12. The computer system of claim 11 wherein the global process is a global locale process and wherein the user-specific process is a locale-specific process.
13. The computer system of claim 11 wherein the global process is a global daemon process and wherein the user-specific process is a user-specific daemon process.
14. An apparatus for conducting multi-user concurrent handling of subprocesses, the apparatus comprising:
means for interfacing a master process with a user-specific process that mirrors an interface for the master process when a user-specific operation is encountered;
means for mapping the user-specific process so that it overlays virtual addresses of the master process;
means for processing the user-specific operation in the user-specific process; and
means for transferring data between the master process and the user-specific process using a communications channel that does not require the serialization of data.
15. The apparatus of claim 14, further comprising:
means providing an interface for the user-specific process that mirrors the interface for the master process.
16. The apparatus of claim 14 wherein the master process is a global locale process and the user-specific process is a locale-specific process.
17. The apparatus of claim 14 wherein the user-specific process is mapped after the user-specific operation is encountered.
18. The apparatus of claim 14 wherein the user-specific process is mapped before the user-specific operation is encountered.
19. The apparatus of claim 14, further comprising:
means for returning processing to the master process after the user-specific operation is executed in the user-specific process.
Description
BACKGROUND OF THE INVENTION

1. Field of the Invention

The present invention relates generally to computer systems, and more specifically to multiple concurrent subprocess handling on systems employing global processes using a communications protocol that does not require data serialization or deserialization.

2. Related Art

To understand the present invention, one must first understand the relationship between a global process and its subprocesses. Consider the case where a global process is accessed by a variety of client or user processes. When the global process needs to analyze user-specific data for a variety of such users, it does so by way of a subprocess. In a concurrent subprocess system, many subprocesses of a single global process are simultaneously active.

Locales in a Unix environment provide a practical example of global processes and subprocesses. A locale defines a set of language conventions relative to language territory and code set combinations. These conventions include information on character classification, case conversion, date and time representation, monetary symbols, and numeric representations. One can think of locales, as including all the information necessary to communicate relay information in a given language. Thus, one sometimes speaks of locales in terms of region or language, such as a Dutch locale or a Japanese locale.
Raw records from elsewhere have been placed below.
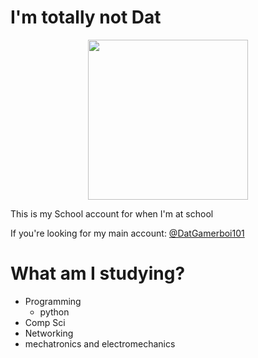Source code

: # I'm totally not Dat

<div id="header" align="center">
  <img src="https://ntigymnasiet.se/wp-content/uploads/2023/02/logotype-vit.svg" width="256"/>
</div>

This is my School account for when I'm at school

If you're looking for my main account: [@DatGamerboi101](https://github.com/DatGamerboi101)

# What am I studying?

 - Programming
    - python
 - Comp Sci
 - Networking 
 - mechatronics and electromechanics
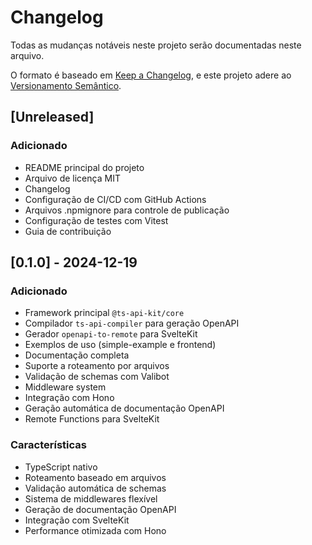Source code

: # Changelog

Todas as mudanças notáveis neste projeto serão documentadas neste arquivo.

O formato é baseado em [Keep a Changelog](https://keepachangelog.com/pt-BR/1.0.0/),
e este projeto adere ao [Versionamento Semântico](https://semver.org/lang/pt-BR/).

## [Unreleased]

### Adicionado
- README principal do projeto
- Arquivo de licença MIT
- Changelog
- Configuração de CI/CD com GitHub Actions
- Arquivos .npmignore para controle de publicação
- Configuração de testes com Vitest
- Guia de contribuição

## [0.1.0] - 2024-12-19

### Adicionado
- Framework principal `@ts-api-kit/core`
- Compilador `ts-api-compiler` para geração OpenAPI
- Gerador `openapi-to-remote` para SvelteKit
- Exemplos de uso (simple-example e frontend)
- Documentação completa
- Suporte a roteamento por arquivos
- Validação de schemas com Valibot
- Middleware system
- Integração com Hono
- Geração automática de documentação OpenAPI
- Remote Functions para SvelteKit

### Características
- TypeScript nativo
- Roteamento baseado em arquivos
- Validação automática de schemas
- Sistema de middlewares flexível
- Geração de documentação OpenAPI
- Integração com SvelteKit
- Performance otimizada com Hono
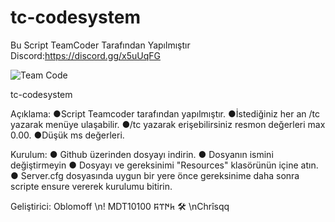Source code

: # tc-codesystem
Bu Script TeamCoder Tarafından Yapılmıştır 
Discord:https://discord.gg/x5uUqFG


![Team Code](https://cdn.discordapp.com/attachments/818940399682977792/819280388441505833/unknown_1.png)


tc-codesystem

Açıklama:
●Script Teamcoder tarafından yapılmıştır.
●İstediğiniz her an /tc yazarak menüye ulaşabilir.
●/tc yazarak erişebilirsiniz resmon değerleri max 0.00.
●Düşük ms değerleri.


Kurulum:
● Github üzerinden dosyayı indirin.
● Dosyanın ismini değiştirmeyin
● Dosyayı ve gereksinimi "Resources" klasörünün içine atın.
● Server.cfg dosyasında uygun bir yere önce gereksinime daha sonra scripte ensure vererek kurulumu bitirin.




Geliştirici:
Oblomoff \n! MDT10100 𐱅𐰇𐰼𐰰 🛠 \nChrîsqq
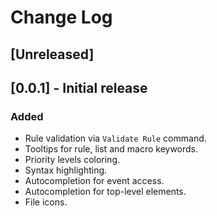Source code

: # Change Log

## [Unreleased]

## [0.0.1] - Initial release
### Added
- Rule validation via `Validate Rule` command.
- Tooltips for rule, list and macro keywords.
- Priority levels coloring.
- Syntax highlighting.
- Autocompletion for event access.
- Autocompletion for top-level elements.
- File icons.
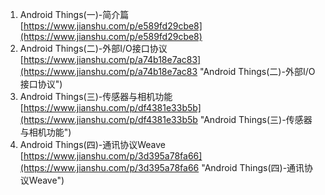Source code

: 1. Android Things(一)-简介篇<br>[https://www.jianshu.com/p/e589fd29cbe8](https://www.jianshu.com/p/e589fd29cbe8)
2. Android Things(二)-外部I/O接口协议<br>[https://www.jianshu.com/p/a74b18e7ac83](https://www.jianshu.com/p/a74b18e7ac83 "Android Things(二)-外部I/O接口协议")
3. Android Things(三)-传感器与相机功能<br>[https://www.jianshu.com/p/df4381e33b5b](https://www.jianshu.com/p/df4381e33b5b "Android Things(三)-传感器与相机功能")
4. Android Things(四)-通讯协议Weave<br>[https://www.jianshu.com/p/3d395a78fa66](https://www.jianshu.com/p/3d395a78fa66 "Android Things(四)-通讯协议Weave")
ANSI-C is a version of the C programming language that adheres to standards set forth by the American National Standards Institute. The Portable Operating System Interface for Unix (POSIX) is a standard that defines operating system devices. A common conglomeration of these standards is known as the ANSI-C/POSIX standard. This standard utilizes a global locale environment. What this means is that each process or task is bounded to a single global locale.

A system having a global locale environment is illustrated in FIG. 1, which illustrates a server system 100. The system 100 includes a central processing unit 102; a primary memory 104, such as a random access memory, for program execution; and a secondary memory 106, such as a disk, for storing programs and data that are not immediately needed for execution. Contained within memories 104, 106 are an operating system 108 that utilizes a global locale. Also pictured is the kernel 110, which is the core of the operating system 108.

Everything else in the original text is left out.